Sunday, March 9, 2014

Where are the oil wells of Southern California?

A sight that had never seen in Minnesota when I was growing up was an oil well. I recall seeing pictures of oil wells in Texas and Oklahoma that looked a lot like the windmills over water wells.

When my parents moved us to California, we settled in Orange County in Southern California. The first oil wells I saw were the oil wells off the coast south of Santa Barbara near Summerland as my father drove us north to visit his sisters and parents.

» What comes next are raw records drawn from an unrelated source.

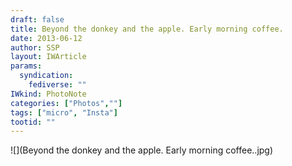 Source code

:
 ```yaml
---
draft: false
title: Beyond the donkey and the apple. Early morning coffee.
date: 2013-06-12
author: SSP
layout: IWArticle
params:
  syndication:
    fediverse: ""
IWkind: PhotoNote
categories: ["Photos",""]
tags: ["micro", "Insta"]
tootid: ""
---
```

![](Beyond the donkey and the apple. Early morning coffee..jpg)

I mostly noticed them when we were driving south at night after a visit with my dad's sisters and parents. It looked like a city on the ocean, all lit up. As it turned out, the city that I thought was on an island was a series of oil platforms that were not connected to each other.

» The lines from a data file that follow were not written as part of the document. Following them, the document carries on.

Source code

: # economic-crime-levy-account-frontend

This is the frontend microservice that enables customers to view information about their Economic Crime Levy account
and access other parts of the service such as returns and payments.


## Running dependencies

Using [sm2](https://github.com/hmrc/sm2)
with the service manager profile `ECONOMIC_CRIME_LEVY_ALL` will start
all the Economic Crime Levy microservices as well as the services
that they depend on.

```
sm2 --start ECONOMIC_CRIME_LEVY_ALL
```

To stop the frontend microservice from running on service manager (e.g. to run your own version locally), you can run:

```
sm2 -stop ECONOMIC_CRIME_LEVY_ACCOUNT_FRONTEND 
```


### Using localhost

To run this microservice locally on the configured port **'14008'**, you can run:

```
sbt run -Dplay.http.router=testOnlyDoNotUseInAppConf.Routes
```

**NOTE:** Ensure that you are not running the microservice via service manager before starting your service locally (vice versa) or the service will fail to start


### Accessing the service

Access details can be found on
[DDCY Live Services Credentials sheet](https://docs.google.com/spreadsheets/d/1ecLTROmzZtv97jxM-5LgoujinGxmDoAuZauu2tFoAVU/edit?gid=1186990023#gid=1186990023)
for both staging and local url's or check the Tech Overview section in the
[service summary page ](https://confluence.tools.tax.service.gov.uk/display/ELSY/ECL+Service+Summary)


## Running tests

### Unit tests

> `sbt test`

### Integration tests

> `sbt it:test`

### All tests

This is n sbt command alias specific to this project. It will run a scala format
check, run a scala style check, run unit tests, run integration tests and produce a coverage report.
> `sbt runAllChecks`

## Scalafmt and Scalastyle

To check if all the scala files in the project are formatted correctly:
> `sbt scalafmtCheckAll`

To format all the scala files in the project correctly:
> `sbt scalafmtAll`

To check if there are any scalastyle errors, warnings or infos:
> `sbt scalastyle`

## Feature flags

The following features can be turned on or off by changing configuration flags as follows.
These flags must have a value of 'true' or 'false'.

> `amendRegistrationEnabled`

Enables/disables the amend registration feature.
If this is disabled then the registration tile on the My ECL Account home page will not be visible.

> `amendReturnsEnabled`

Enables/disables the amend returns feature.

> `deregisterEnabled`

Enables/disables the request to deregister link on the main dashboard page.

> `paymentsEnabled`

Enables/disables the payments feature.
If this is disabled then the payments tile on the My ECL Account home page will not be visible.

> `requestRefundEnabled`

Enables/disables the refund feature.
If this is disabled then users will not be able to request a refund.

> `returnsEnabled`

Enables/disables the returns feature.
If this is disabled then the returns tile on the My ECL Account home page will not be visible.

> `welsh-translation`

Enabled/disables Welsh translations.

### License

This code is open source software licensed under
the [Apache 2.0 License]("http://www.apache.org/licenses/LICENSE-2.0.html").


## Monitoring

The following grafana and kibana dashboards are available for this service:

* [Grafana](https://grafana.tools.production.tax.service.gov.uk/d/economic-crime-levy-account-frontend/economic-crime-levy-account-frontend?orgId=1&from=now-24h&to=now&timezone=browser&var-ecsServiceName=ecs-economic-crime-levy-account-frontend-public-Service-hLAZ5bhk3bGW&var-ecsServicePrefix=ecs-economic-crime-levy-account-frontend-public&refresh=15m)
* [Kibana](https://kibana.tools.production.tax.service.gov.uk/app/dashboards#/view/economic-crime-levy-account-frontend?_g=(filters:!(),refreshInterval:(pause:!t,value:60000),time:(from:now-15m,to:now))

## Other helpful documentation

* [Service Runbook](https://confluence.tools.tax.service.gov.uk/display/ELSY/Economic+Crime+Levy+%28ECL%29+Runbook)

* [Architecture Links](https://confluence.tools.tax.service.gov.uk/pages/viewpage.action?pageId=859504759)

The oil wells on the "island" looked like the pictures of oil derricks that I saw as a kid.

A few years later I got my driver's license and had a former classmate who was living near Long Beach, California. On one trip to visit her, I had a chance to see the oil wells on Signal Hill. The oil in these wells was being extracted by a pump that resembled a grasshopper, like the image I found below.

 
 
Occasionally I saw one with eyes painted on the head. After my in-laws moved to Carmel, Charley and I would drive up California 101 to visit and along the route, I saw many of the grasshopper oil wells especially near Paso Robles.
 
There was even an oil well on the campus of Beverly Hills High School. I drove by it often and could see it from my doctor's office in Century City, California. Unlike the other oil wells I saw in Southern California, this was camouflaged.
 
 
I don't know when it happened but the oil wells that dotted the landscape along Highway 1, Highway 101 and Interstate 405 began to disappear from view.
 
The oil fields are ugly but I sort of miss the grasshopper pumps with eyes. These pumps have a name, pumpjack.